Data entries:
=== Begin Enclosure ===
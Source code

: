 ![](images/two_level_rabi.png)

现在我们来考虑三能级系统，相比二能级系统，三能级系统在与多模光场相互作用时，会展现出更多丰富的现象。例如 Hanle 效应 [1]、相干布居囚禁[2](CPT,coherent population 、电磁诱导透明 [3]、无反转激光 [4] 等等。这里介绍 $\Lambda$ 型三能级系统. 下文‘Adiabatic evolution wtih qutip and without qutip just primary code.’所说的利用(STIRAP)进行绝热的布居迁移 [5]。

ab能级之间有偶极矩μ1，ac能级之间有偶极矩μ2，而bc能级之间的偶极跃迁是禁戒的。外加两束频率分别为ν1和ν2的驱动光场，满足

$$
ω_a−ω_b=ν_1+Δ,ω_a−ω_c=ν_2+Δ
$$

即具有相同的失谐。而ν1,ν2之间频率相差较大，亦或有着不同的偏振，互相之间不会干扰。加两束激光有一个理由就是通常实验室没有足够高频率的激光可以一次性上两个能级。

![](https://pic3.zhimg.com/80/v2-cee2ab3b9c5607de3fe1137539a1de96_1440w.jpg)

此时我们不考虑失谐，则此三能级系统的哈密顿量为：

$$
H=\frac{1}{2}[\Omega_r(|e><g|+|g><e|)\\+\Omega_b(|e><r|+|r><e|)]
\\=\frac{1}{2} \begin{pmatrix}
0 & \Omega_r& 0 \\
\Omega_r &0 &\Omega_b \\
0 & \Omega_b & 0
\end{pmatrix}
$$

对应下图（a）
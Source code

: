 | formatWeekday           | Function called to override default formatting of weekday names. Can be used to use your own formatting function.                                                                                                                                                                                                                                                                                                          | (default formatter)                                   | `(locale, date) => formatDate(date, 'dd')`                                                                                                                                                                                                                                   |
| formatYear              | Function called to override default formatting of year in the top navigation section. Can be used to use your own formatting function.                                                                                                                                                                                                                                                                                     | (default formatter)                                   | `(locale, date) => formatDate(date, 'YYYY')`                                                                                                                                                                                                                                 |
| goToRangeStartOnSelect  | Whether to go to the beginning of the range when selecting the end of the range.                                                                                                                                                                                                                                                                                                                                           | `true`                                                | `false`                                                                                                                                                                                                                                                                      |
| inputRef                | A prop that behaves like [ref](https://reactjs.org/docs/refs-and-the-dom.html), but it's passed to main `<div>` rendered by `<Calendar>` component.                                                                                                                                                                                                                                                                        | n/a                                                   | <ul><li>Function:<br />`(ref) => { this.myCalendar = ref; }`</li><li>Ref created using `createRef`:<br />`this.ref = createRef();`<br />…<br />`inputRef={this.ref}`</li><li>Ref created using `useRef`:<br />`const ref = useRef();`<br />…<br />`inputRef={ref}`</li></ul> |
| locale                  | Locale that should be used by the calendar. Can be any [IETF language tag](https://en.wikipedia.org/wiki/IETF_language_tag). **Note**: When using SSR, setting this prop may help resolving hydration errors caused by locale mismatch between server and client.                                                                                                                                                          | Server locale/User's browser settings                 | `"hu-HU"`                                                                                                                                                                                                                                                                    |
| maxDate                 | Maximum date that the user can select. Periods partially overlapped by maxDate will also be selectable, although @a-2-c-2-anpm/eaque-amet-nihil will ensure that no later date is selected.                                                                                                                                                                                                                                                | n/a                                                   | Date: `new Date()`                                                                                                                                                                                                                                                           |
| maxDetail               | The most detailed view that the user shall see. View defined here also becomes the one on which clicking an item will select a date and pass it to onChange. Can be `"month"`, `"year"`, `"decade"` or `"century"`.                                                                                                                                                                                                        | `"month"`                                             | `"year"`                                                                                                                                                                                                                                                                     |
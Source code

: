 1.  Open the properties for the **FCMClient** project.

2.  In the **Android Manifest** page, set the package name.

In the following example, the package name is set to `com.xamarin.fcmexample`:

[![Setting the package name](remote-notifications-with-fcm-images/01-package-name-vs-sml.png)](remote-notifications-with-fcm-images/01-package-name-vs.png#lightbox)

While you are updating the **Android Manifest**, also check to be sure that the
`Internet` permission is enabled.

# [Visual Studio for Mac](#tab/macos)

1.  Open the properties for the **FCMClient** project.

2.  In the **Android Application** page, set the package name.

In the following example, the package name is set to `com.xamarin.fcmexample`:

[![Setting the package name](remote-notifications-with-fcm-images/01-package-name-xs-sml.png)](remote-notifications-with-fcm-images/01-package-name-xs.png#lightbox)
=== End Enclosure ===
→ **What you need to do**: Nothing but the lines from the one holding "Application** page, set the package name." to the end of the entries should be output, each exactly as it appears.

→ **Solution below**:
2.  In the **Android Application** page, set the package name.

In the following example, the package name is set to `com.xamarin.fcmexample`:

[![Setting the package name](remote-notifications-with-fcm-images/01-package-name-xs-sml.png)](remote-notifications-with-fcm-images/01-package-name-xs.png#lightbox)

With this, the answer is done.